* EXERCISE OBJECTIVE: Down to the last line, set the entries down again exactly.

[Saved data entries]

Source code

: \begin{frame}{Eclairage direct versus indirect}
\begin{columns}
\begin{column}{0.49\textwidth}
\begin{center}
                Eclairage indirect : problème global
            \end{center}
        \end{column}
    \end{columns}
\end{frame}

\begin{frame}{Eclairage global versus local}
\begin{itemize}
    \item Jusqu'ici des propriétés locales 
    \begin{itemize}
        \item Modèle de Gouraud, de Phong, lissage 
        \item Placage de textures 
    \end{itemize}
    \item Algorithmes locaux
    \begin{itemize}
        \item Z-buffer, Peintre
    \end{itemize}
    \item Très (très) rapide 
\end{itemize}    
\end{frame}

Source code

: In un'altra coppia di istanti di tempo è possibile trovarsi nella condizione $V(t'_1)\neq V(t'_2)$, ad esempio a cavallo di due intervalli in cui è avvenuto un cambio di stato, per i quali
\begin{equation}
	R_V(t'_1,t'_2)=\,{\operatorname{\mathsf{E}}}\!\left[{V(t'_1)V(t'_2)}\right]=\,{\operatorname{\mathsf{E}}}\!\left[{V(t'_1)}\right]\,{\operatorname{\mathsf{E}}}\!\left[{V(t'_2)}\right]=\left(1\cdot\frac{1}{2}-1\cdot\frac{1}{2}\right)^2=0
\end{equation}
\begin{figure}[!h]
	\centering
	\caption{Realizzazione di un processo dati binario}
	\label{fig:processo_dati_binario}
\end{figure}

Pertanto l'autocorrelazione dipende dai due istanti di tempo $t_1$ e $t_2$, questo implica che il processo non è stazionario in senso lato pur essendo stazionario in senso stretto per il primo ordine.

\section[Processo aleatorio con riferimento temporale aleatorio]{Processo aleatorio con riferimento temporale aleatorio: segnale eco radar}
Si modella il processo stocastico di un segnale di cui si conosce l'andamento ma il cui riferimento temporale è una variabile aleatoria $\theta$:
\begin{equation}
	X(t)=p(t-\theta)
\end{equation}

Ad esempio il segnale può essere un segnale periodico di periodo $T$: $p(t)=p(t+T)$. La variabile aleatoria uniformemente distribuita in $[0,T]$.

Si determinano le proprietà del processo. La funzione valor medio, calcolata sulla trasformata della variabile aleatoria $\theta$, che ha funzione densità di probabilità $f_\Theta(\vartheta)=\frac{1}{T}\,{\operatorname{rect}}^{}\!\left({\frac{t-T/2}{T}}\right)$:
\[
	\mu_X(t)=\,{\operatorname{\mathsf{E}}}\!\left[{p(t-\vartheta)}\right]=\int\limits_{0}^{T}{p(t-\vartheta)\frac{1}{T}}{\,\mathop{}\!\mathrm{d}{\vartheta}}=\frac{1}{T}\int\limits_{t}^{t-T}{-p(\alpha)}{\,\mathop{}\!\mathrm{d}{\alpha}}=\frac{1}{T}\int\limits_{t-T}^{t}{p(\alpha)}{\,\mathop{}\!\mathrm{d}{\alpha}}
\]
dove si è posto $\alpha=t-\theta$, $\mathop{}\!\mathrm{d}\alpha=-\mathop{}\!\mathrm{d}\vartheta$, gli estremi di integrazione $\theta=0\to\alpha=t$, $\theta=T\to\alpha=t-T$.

* SOLUTION FOR THIS EXERCISE:
Source code

: \begin{frame}{Eclairage direct versus indirect}
\begin{columns}
\begin{column}{0.49\textwidth}
\begin{center}
                Eclairage indirect : problème global
            \end{center}
        \end{column}
    \end{columns}
\end{frame}

\begin{frame}{Eclairage global versus local}
\begin{itemize}
    \item Jusqu'ici des propriétés locales 
    \begin{itemize}
        \item Modèle de Gouraud, de Phong, lissage 
        \item Placage de textures 
    \end{itemize}
    \item Algorithmes locaux
    \begin{itemize}
        \item Z-buffer, Peintre
    \end{itemize}
    \item Très (très) rapide 
\end{itemize}    
\end{frame}

Source code

: In un'altra coppia di istanti di tempo è possibile trovarsi nella condizione $V(t'_1)\neq V(t'_2)$, ad esempio a cavallo di due intervalli in cui è avvenuto un cambio di stato, per i quali
\begin{equation}
	R_V(t'_1,t'_2)=\,{\operatorname{\mathsf{E}}}\!\left[{V(t'_1)V(t'_2)}\right]=\,{\operatorname{\mathsf{E}}}\!\left[{V(t'_1)}\right]\,{\operatorname{\mathsf{E}}}\!\left[{V(t'_2)}\right]=\left(1\cdot\frac{1}{2}-1\cdot\frac{1}{2}\right)^2=0
\end{equation}
\begin{figure}[!h]
	\centering
	\caption{Realizzazione di un processo dati binario}
	\label{fig:processo_dati_binario}
\end{figure}

Pertanto l'autocorrelazione dipende dai due istanti di tempo $t_1$ e $t_2$, questo implica che il processo non è stazionario in senso lato pur essendo stazionario in senso stretto per il primo ordine.

\section[Processo aleatorio con riferimento temporale aleatorio]{Processo aleatorio con riferimento temporale aleatorio: segnale eco radar}
Si modella il processo stocastico di un segnale di cui si conosce l'andamento ma il cui riferimento temporale è una variabile aleatoria $\theta$:
\begin{equation}
	X(t)=p(t-\theta)
\end{equation}

Ad esempio il segnale può essere un segnale periodico di periodo $T$: $p(t)=p(t+T)$. La variabile aleatoria uniformemente distribuita in $[0,T]$.

Si determinano le proprietà del processo. La funzione valor medio, calcolata sulla trasformata della variabile aleatoria $\theta$, che ha funzione densità di probabilità $f_\Theta(\vartheta)=\frac{1}{T}\,{\operatorname{rect}}^{}\!\left({\frac{t-T/2}{T}}\right)$:
\[
	\mu_X(t)=\,{\operatorname{\mathsf{E}}}\!\left[{p(t-\vartheta)}\right]=\int\limits_{0}^{T}{p(t-\vartheta)\frac{1}{T}}{\,\mathop{}\!\mathrm{d}{\vartheta}}=\frac{1}{T}\int\limits_{t}^{t-T}{-p(\alpha)}{\,\mathop{}\!\mathrm{d}{\alpha}}=\frac{1}{T}\int\limits_{t-T}^{t}{p(\alpha)}{\,\mathop{}\!\mathrm{d}{\alpha}}
\]
dove si è posto $\alpha=t-\theta$, $\mathop{}\!\mathrm{d}\alpha=-\mathop{}\!\mathrm{d}\vartheta$, gli estremi di integrazione $\theta=0\to\alpha=t$, $\theta=T\to\alpha=t-T$.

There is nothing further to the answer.